(Beginning of Dataset records)
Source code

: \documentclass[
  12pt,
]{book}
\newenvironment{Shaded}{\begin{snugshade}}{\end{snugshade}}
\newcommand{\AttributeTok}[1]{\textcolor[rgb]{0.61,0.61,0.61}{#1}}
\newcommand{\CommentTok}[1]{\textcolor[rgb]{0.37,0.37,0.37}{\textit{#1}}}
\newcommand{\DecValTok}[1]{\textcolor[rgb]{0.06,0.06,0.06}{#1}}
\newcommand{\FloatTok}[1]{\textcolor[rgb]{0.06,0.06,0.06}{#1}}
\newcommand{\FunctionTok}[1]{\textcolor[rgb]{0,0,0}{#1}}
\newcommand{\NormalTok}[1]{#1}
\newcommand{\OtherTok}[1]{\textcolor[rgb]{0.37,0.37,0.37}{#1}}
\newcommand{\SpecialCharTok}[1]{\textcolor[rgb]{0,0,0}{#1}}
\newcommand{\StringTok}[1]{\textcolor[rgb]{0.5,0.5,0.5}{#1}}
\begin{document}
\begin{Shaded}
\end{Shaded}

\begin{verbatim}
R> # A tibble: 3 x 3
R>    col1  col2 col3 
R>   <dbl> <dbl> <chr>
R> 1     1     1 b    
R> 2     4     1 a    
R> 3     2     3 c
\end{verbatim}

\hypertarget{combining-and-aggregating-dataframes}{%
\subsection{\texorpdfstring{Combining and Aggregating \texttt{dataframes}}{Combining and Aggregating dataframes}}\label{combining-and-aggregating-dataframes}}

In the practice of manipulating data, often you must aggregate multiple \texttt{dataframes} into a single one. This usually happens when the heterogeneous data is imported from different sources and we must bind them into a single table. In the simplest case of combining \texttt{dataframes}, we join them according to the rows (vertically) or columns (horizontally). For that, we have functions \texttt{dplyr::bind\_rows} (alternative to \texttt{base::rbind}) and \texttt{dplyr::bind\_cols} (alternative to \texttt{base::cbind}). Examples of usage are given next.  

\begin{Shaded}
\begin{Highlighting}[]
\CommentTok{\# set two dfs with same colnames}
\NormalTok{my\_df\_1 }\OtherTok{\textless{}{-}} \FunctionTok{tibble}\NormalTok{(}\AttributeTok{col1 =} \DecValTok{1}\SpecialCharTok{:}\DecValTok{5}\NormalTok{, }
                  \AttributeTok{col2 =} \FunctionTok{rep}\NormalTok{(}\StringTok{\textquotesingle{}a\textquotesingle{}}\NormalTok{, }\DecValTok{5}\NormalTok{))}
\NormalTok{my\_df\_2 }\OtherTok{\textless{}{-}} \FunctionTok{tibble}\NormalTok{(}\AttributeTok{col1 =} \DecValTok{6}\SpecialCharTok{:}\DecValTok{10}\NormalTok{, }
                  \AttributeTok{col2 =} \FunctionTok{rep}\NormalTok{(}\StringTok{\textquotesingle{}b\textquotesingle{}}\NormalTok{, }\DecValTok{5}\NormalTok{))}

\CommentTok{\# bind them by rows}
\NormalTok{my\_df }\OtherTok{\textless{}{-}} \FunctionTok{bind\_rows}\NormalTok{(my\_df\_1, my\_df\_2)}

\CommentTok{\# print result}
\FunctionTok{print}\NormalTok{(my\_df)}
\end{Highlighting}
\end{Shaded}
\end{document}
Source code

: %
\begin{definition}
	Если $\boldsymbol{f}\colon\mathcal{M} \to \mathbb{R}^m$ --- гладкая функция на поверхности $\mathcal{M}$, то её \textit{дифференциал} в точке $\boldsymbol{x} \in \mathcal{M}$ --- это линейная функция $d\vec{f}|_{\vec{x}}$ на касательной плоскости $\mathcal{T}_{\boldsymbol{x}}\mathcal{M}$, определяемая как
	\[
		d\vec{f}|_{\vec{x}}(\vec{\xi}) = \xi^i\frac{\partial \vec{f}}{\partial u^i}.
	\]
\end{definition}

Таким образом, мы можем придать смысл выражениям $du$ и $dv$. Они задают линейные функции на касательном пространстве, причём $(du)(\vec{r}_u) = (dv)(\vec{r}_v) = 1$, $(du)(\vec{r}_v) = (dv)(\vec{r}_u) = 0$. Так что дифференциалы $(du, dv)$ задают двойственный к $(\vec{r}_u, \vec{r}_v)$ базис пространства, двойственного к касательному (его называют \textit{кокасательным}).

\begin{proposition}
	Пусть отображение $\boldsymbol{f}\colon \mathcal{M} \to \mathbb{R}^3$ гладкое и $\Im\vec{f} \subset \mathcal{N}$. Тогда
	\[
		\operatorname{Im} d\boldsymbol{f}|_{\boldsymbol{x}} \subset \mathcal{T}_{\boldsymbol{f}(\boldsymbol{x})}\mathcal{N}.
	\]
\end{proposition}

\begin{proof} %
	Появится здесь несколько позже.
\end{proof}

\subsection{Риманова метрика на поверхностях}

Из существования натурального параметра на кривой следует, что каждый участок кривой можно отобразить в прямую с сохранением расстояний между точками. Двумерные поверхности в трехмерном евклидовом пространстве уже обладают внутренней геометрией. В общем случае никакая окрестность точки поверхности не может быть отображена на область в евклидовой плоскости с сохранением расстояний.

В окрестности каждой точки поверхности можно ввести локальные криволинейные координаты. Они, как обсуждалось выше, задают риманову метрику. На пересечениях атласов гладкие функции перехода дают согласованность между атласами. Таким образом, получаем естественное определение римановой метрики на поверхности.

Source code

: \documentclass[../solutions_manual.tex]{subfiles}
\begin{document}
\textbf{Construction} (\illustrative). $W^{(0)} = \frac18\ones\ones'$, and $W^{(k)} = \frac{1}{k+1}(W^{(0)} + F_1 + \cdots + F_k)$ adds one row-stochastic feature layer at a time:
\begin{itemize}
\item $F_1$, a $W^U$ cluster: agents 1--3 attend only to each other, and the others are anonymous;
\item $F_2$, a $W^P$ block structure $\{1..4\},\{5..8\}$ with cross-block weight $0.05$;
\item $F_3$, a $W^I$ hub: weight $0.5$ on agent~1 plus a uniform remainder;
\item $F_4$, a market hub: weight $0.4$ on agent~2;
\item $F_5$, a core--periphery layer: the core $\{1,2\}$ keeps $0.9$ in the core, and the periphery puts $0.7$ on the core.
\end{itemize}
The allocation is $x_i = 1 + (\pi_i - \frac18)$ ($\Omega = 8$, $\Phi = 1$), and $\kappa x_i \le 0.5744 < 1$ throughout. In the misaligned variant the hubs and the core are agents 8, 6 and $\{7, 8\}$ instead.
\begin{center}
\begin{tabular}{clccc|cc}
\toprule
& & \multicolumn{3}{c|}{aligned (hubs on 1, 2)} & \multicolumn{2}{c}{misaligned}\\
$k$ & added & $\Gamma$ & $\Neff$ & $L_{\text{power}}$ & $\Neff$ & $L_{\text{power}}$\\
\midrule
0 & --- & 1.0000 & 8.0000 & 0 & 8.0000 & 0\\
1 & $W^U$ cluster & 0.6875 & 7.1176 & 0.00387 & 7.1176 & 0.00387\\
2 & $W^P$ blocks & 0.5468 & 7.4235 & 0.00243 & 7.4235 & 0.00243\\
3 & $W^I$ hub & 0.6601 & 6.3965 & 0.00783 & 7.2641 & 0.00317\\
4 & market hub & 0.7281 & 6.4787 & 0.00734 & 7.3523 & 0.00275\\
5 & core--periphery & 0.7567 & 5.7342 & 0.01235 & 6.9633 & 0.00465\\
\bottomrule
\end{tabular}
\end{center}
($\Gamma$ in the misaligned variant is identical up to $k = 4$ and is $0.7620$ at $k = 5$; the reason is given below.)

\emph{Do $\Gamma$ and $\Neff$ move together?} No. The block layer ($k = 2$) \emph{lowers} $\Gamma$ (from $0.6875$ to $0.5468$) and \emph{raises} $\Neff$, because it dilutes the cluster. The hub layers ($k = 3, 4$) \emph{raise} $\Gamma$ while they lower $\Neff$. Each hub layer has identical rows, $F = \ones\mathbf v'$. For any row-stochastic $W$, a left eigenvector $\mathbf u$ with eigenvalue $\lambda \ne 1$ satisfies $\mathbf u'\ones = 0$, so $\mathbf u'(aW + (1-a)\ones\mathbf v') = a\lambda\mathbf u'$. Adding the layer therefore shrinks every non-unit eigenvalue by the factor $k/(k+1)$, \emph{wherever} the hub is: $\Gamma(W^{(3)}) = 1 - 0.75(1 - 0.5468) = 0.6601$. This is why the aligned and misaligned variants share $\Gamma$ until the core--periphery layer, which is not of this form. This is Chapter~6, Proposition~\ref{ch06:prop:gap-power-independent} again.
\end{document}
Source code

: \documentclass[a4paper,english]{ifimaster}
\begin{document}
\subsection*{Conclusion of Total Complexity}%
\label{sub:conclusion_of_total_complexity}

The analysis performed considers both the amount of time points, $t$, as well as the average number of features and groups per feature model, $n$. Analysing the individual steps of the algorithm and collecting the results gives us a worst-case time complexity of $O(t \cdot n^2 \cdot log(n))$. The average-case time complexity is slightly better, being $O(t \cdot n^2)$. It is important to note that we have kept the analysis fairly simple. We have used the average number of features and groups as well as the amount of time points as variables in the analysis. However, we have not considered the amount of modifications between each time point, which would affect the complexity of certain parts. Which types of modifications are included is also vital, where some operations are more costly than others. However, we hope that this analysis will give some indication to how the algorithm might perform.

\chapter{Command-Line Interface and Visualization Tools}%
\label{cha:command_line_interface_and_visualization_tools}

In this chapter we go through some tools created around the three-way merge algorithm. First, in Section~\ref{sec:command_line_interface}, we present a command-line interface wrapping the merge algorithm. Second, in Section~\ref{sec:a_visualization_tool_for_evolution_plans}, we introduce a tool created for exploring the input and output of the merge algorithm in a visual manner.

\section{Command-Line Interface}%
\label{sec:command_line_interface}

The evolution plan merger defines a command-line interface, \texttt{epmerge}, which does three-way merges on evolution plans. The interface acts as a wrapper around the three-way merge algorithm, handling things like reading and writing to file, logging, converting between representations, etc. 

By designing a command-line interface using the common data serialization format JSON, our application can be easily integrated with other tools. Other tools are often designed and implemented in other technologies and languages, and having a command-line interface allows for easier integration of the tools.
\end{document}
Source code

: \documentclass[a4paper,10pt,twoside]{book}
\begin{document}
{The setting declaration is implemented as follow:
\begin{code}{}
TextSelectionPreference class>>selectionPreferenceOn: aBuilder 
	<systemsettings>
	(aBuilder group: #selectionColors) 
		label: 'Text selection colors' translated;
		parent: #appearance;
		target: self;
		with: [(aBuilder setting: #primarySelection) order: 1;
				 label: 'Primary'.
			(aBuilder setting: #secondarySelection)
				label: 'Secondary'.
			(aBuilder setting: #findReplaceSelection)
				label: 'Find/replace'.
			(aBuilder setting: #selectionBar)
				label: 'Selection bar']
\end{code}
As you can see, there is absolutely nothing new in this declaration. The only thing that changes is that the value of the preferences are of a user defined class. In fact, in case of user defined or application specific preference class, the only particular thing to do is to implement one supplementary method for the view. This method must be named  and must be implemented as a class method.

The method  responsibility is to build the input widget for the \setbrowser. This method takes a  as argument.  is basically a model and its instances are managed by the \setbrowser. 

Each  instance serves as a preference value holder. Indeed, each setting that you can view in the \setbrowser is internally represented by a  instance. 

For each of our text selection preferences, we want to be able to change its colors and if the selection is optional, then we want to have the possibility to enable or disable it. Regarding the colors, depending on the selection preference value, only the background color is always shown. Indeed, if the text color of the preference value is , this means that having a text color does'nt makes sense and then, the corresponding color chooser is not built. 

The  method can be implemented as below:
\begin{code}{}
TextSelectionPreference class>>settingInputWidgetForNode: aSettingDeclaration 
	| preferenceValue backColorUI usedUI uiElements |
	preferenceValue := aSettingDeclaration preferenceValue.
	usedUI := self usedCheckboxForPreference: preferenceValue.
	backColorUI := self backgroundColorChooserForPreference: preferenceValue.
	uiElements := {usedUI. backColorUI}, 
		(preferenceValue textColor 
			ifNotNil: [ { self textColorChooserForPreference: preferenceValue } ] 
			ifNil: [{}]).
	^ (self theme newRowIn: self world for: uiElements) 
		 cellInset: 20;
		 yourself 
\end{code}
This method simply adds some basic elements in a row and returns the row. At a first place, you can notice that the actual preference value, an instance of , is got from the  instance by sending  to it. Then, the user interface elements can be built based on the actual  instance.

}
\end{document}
(End of Dataset records)
- _Work request_: Take the lines from the top of the data through the one that contains "In the practice" and copy them exactly, leaving out every line after it.

- _Response area_:
Source code

: \documentclass[
  12pt,
]{book}
\newenvironment{Shaded}{\begin{snugshade}}{\end{snugshade}}
\newcommand{\AttributeTok}[1]{\textcolor[rgb]{0.61,0.61,0.61}{#1}}
\newcommand{\CommentTok}[1]{\textcolor[rgb]{0.37,0.37,0.37}{\textit{#1}}}
\newcommand{\DecValTok}[1]{\textcolor[rgb]{0.06,0.06,0.06}{#1}}
\newcommand{\FloatTok}[1]{\textcolor[rgb]{0.06,0.06,0.06}{#1}}
\newcommand{\FunctionTok}[1]{\textcolor[rgb]{0,0,0}{#1}}
\newcommand{\NormalTok}[1]{#1}
\newcommand{\OtherTok}[1]{\textcolor[rgb]{0.37,0.37,0.37}{#1}}
\newcommand{\SpecialCharTok}[1]{\textcolor[rgb]{0,0,0}{#1}}
\newcommand{\StringTok}[1]{\textcolor[rgb]{0.5,0.5,0.5}{#1}}
\begin{document}
\begin{Shaded}
\end{Shaded}

\begin{verbatim}
R> # A tibble: 3 x 3
R>    col1  col2 col3 
R>   <dbl> <dbl> <chr>
R> 1     1     1 b    
R> 2     4     1 a    
R> 3     2     3 c
\end{verbatim}

\hypertarget{combining-and-aggregating-dataframes}{%
\subsection{\texorpdfstring{Combining and Aggregating \texttt{dataframes}}{Combining and Aggregating dataframes}}\label{combining-and-aggregating-dataframes}}

In the practice of manipulating data, often you must aggregate multiple \texttt{dataframes} into a single one. This usually happens when the heterogeneous data is imported from different sources and we must bind them into a single table. In the simplest case of combining \texttt{dataframes}, we join them according to the rows (vertically) or columns (horizontally). For that, we have functions \texttt{dplyr::bind\_rows} (alternative to \texttt{base::rbind}) and \texttt{dplyr::bind\_cols} (alternative to \texttt{base::cbind}). Examples of usage are given next.  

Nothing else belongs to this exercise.